Deal focus: Partners Group sees sun rising on Taiwan solar
With significant policy support for the sector, Partners Group thinks its investment in Formosa Solar could be the first of numerous sizeable deals in Taiwan renewables
Partners Group has considered four potential renewable energy deals in Taiwan over the past two years, but until late 2015 prospects were dim for building a project with economically viable scale. That's when the Bureau of Energy approved about 10 square miles of the country's sun-drenched western provinces for ground-mounted solar installations. They allow for significantly more power capacity than the space-saving rooftop units that have so far dominated the local industry.

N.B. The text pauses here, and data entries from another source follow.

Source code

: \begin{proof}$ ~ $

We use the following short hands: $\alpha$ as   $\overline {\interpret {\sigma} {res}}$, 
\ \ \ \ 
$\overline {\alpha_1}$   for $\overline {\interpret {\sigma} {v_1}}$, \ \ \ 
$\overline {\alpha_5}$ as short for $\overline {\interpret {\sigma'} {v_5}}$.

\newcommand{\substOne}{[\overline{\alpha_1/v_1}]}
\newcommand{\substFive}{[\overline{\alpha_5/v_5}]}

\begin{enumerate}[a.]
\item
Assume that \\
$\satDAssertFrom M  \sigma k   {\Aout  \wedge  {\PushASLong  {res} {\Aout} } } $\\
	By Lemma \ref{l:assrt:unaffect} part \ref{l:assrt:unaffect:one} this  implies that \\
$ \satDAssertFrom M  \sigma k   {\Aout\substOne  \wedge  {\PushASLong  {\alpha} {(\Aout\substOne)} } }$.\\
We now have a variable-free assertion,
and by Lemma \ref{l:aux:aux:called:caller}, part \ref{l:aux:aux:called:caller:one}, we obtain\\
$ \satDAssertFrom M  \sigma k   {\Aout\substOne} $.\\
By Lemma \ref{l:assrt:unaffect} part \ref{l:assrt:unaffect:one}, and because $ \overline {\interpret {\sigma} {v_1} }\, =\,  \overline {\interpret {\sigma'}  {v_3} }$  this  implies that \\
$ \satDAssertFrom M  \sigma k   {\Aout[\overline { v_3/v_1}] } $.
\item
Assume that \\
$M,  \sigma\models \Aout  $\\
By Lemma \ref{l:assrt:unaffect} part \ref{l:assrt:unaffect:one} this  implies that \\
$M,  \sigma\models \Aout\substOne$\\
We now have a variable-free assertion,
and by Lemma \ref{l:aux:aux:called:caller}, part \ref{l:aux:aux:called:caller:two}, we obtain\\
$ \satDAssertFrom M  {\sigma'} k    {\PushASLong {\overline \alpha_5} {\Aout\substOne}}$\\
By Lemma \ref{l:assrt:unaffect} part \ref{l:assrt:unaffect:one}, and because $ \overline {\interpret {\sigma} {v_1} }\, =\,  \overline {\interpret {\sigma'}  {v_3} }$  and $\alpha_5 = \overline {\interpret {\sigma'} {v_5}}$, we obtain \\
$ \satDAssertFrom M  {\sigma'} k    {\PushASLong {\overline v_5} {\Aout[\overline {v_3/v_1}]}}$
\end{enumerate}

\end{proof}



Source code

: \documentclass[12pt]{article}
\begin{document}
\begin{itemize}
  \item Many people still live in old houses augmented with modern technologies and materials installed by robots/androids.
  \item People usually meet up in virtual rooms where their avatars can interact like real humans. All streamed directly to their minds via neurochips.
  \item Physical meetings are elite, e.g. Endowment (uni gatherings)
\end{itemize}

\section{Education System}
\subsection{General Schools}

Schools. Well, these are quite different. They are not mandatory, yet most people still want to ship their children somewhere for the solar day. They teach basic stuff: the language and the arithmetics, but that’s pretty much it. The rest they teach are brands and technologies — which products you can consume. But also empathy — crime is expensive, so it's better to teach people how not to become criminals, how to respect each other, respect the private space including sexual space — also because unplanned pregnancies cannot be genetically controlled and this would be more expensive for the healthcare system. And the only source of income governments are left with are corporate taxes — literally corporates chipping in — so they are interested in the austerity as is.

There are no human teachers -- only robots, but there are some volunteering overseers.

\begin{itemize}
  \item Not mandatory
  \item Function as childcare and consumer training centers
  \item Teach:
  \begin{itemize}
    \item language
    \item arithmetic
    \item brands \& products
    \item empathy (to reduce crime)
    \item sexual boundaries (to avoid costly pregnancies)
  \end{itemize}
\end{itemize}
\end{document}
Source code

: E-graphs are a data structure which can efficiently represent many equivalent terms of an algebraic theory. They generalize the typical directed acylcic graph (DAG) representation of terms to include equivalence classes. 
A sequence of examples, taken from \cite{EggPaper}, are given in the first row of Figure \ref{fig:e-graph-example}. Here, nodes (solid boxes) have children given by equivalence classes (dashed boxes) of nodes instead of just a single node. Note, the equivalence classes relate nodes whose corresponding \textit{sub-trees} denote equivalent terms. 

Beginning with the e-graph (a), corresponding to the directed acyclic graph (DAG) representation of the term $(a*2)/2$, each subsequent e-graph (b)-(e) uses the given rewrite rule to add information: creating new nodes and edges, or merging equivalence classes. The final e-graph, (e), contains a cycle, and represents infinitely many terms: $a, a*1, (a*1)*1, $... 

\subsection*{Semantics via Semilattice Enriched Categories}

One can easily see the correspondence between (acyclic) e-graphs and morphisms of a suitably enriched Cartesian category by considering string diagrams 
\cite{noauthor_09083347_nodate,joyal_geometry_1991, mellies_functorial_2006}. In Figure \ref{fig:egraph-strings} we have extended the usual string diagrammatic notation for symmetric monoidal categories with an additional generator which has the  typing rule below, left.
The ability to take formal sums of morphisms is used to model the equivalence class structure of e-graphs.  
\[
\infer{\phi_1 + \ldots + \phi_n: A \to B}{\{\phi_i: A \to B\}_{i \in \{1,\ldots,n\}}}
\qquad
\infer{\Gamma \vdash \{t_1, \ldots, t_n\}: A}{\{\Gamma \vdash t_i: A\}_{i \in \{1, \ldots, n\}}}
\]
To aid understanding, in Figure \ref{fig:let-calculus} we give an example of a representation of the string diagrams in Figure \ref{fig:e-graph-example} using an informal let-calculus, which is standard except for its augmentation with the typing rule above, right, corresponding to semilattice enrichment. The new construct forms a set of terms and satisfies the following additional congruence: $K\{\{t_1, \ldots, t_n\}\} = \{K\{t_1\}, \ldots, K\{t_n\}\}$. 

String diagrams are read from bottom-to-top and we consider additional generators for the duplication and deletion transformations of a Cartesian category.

Only months later the Democratic Progressive Party assumed power and pledged to triple solar power installation targets from 6.2 gigawatts to 20 gigawatts by 2025. This regime is now zoning another two similarly-sized blocks of land for ground-mounted solar as a phase-out of the local nuclear reactor fleet accelerates. As of March 2016, Taiwan's solar capacity had reached 922 megawatts, a 165-fold increase on 2008.
"We expect the solar industry to develop in magnitudes of scale because of the transition to ground-mount and the increases in capacity quota that the current government has put through," says Andrew Kwok, senior vice president for Asia Pacific private infrastructure at Partners Group. "Over the last six months, we have noticed other foreign investors of scale coming in, and we expect to co-exist with a few others."
The firm is set to be one of the first institutions to create a sizeable solar portfolio in Taiwan after committing $200 million to a 550-megawatt project to be installed over the next three years in cooperation with local photovoltaic operator Sinogreenergy. Known as Formosa Solar, it will be 99% owned by Partners Group, with Cathay Financial Holdings participating as a minority stakeholder through its life insurance unit.
The transaction was made through a number of investment vehicles - including a EUR1.5 billion ($1.7 billion) PE direct investments fund raised in early 2014 - and is expected to close in the third quarter of 2016. In the meantime, a number of Formosa sites have already been confirmed for power plant development, while others continue to progress through due diligence. Revenue stream security will come through a 20-year offtake agreement at a fixed rate with the state-owned utility, Taipower.
Formosa is Partners Group's third major solar deal in the past two years, following a $100 million commitment to a project in the US earlier this year and a $250 million investment alongside Equis Funds Group in a Japan solar platform. It also represents a continuation of the firm's greenfield infrastructure strategy, whereby major renewables businesses in high-growth markets are able to benefit from a tendency among competing institutional investors to avoid taking on construction risk.
"The characteristics of the underlying assets we're generating are very attractive to infrastructure investors, but we believe there is much better relative value in constructing them in a risk-controlled way than waiting until they're commissioned and then buying them," Kwok says. "We see a lot more incremental value for our clients in building assets ourselves with stable cash flows."